7. The Cards You Were Dealt: Genetics and Lp(a)

Everything so far has a quiet assumption baked in, which is that risk is something you mostly accumulate. For some people, it is partly something they inherit.

The clearest example is a condition called familial hypercholesterolemia. It is a genetic disorder, and it is not rare, affecting in the region of 1 in 250 people. It impairs the body’s ability to clear LDL from the blood, so a person with it carries very high LDL and apoB from birth onward, and faces a dramatically elevated risk of early heart disease. This is one important reason a family history of heart attacks or strokes at a young age, in parents or siblings, should be treated as a genuine warning sign rather than bad luck.

The second piece of inherited risk deserves to be named specifically, because most people have never heard of it and a standard cholesterol panel does not measure it. It is called lipoprotein(a), usually written Lp(a).

Lp(a) is, in effect, an LDL-like particle, complete with its apoB protein, but with an extra protein attached that makes it particularly troublesome.
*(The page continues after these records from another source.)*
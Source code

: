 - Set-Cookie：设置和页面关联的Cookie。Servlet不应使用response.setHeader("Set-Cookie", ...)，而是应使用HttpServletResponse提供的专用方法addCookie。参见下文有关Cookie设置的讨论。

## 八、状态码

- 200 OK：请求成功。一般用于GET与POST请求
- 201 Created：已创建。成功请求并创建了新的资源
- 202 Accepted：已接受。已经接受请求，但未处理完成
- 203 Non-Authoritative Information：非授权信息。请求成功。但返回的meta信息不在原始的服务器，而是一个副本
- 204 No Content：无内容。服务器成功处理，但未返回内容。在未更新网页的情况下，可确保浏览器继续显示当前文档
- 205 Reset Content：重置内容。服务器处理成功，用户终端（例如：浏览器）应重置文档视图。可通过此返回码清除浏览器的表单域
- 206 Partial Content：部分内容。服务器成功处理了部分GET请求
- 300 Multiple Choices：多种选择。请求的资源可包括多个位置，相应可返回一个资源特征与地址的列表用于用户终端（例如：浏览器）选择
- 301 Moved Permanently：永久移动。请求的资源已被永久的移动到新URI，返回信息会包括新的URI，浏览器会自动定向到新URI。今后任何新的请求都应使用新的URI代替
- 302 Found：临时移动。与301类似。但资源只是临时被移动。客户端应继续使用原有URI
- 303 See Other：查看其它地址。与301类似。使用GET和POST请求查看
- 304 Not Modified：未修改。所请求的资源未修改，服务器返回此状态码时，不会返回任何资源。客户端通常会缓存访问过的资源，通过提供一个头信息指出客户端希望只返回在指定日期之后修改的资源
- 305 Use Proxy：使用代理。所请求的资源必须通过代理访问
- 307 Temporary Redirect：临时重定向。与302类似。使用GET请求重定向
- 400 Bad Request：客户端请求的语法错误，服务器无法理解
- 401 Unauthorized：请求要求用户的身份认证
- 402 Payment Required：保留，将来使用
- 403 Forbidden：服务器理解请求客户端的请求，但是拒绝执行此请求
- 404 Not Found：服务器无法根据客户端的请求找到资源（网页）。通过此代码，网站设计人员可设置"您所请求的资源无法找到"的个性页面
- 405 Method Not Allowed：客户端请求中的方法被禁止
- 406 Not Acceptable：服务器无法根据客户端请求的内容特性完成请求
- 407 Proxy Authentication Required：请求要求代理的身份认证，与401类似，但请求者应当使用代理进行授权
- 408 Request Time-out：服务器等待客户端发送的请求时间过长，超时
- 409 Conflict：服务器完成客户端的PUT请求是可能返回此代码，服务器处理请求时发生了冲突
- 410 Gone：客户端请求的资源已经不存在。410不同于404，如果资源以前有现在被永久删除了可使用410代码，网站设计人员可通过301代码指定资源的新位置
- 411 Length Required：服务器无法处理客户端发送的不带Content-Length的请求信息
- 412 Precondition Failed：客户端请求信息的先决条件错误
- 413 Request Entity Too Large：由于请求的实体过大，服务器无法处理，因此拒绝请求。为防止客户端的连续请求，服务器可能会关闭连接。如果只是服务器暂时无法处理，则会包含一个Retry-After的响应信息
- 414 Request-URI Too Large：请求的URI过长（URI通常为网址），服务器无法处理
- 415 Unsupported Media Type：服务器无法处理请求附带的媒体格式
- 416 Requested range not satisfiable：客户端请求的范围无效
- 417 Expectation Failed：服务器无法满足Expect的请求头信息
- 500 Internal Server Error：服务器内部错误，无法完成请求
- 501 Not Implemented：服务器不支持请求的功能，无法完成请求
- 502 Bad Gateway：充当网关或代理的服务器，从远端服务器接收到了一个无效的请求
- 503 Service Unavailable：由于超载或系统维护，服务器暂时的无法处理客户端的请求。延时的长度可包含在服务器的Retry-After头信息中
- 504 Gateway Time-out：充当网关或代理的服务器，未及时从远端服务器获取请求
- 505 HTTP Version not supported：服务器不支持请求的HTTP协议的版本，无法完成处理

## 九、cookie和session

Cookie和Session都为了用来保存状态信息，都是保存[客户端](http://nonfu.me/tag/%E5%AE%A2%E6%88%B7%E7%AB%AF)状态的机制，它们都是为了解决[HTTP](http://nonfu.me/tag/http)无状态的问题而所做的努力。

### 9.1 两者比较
It appears both more prone to lodging in the artery wall and more likely to promote clotting, a bad combination given everything in section three. The crucial feature of Lp(a) is this: your level is set almost entirely by your genes. It barely responds to diet, to exercise, or even to statins, and it stays roughly stable across your whole life.
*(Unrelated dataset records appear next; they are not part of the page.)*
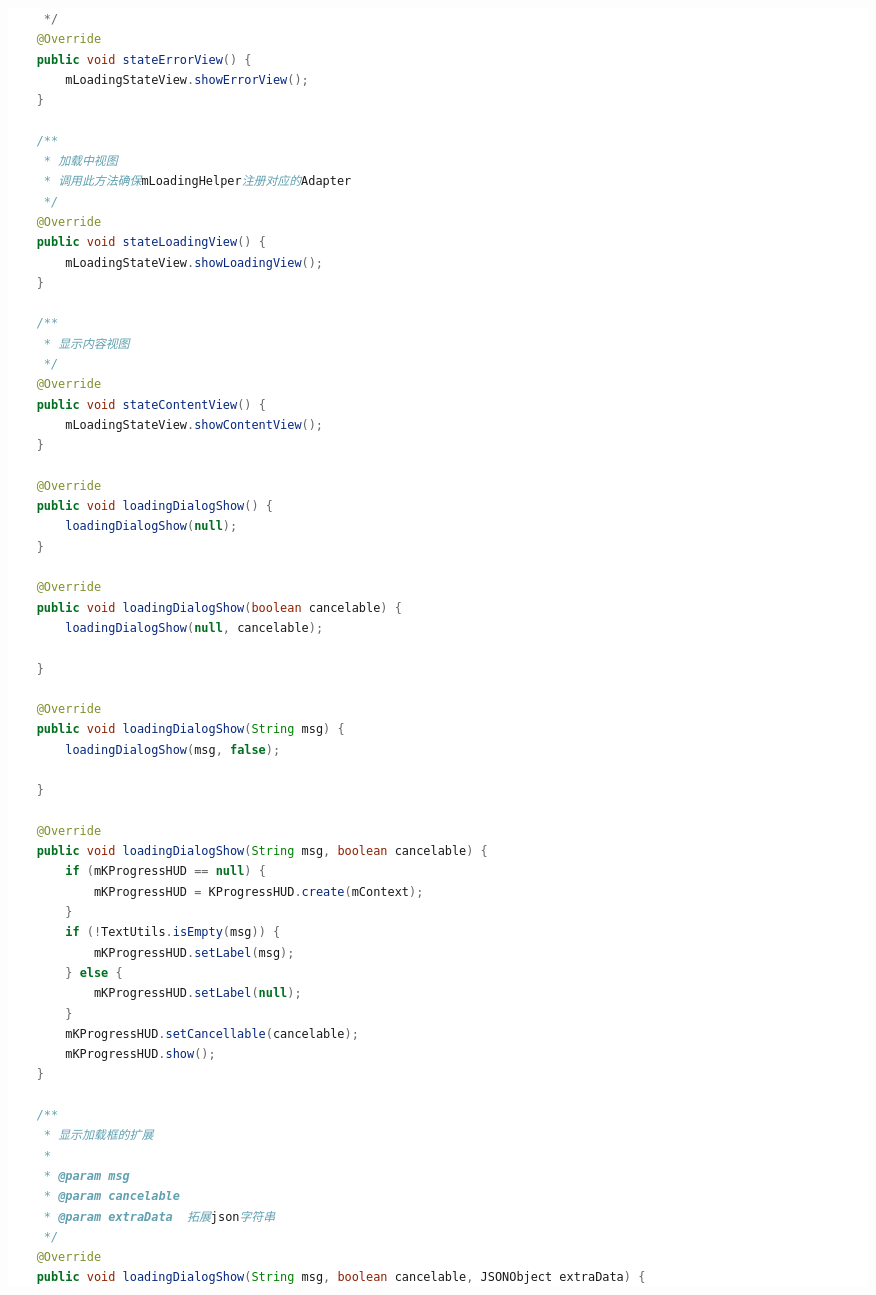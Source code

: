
 ```java
     */
    @Override
    public void stateErrorView() {
        mLoadingStateView.showErrorView();
    }

    /**
     * 加载中视图
     * 调用此方法确保mLoadingHelper注册对应的Adapter
     */
    @Override
    public void stateLoadingView() {
        mLoadingStateView.showLoadingView();
    }

    /**
     * 显示内容视图
     */
    @Override
    public void stateContentView() {
        mLoadingStateView.showContentView();
    }

    @Override
    public void loadingDialogShow() {
        loadingDialogShow(null);
    }

    @Override
    public void loadingDialogShow(boolean cancelable) {
        loadingDialogShow(null, cancelable);

    }

    @Override
    public void loadingDialogShow(String msg) {
        loadingDialogShow(msg, false);

    }

    @Override
    public void loadingDialogShow(String msg, boolean cancelable) {
        if (mKProgressHUD == null) {
            mKProgressHUD = KProgressHUD.create(mContext);
        }
        if (!TextUtils.isEmpty(msg)) {
            mKProgressHUD.setLabel(msg);
        } else {
            mKProgressHUD.setLabel(null);
        }
        mKProgressHUD.setCancellable(cancelable);
        mKProgressHUD.show();
    }

    /**
     * 显示加载框的扩展
     *
     * @param msg
     * @param cancelable
     * @param extraData  拓展json字符串
     */
    @Override
    public void loadingDialogShow(String msg, boolean cancelable, JSONObject extraData) {
```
That stability is exactly why the modern recommendation is to measure Lp(a) at least once in your lifetime. Because it does not change, a single test tells you something permanent about your baseline risk. A level around 50 mg/dL or above is generally considered to mark higher cardiovascular risk. A high Lp(a) is not a verdict, and there is no need to panic over it. What it means in practice is that you are carrying an extra layer of risk you cannot directly lower, so the risk factors you can control, including apoB, blood pressure, and lifestyle, deserve to be managed more seriously. You cannot find out unless you ask for the test, so it is worth asking.

The Short Version

Heart disease was never really about the cholesterol in your breakfast. The early model made three understandable mistakes. It blamed dietary cholesterol, when your liver makes most of your own and adjusts to what you eat. It sold HDL as a “good cholesterol” to be chased, when HDL turned out to be a marker of health rather than a lever that does anything when you raise it. And it measured the mass of cholesterol when the thing that actually drives the disease is the number of apoB-carrying particles getting trapped, oxidized, and built into plaque in the walls of your arteries.

That last process, the retention and oxidation cascade, is the part the simple story skipped, and it is the part that actually explains everything else, including why counting particles with apoB predicts risk better than weighing their cargo with LDL-C. The modern correction is emphatically not that cholesterol is harmless. It is the opposite, and sharper: lower the atherogenic particles, and the practical ways to do that are not mysterious. Do not smoke, build a diet around unsaturated fats, fiber, and whole plants rather than saturated fat and refined carbs, stay active, keep your weight and blood pressure in range, and use medication when your risk warrants it. Then measure your particles with apoB rather than relying on LDL-C alone, take a family history of early heart disease seriously, and get your Lp(a) checked once so you know the hand you were dealt. The core lesson of the old story survived intact. It was the bookkeeping that needed rewriting.

A final, genuine caveat: none of this is medical advice, and the right numbers and targets are personal. If anything here applies to you, the productive next step is a conversation with a doctor, ideally one who is comfortable ordering and interpreting apoB and Lp(a). The science has moved. It is reasonable to expect your care to move with it.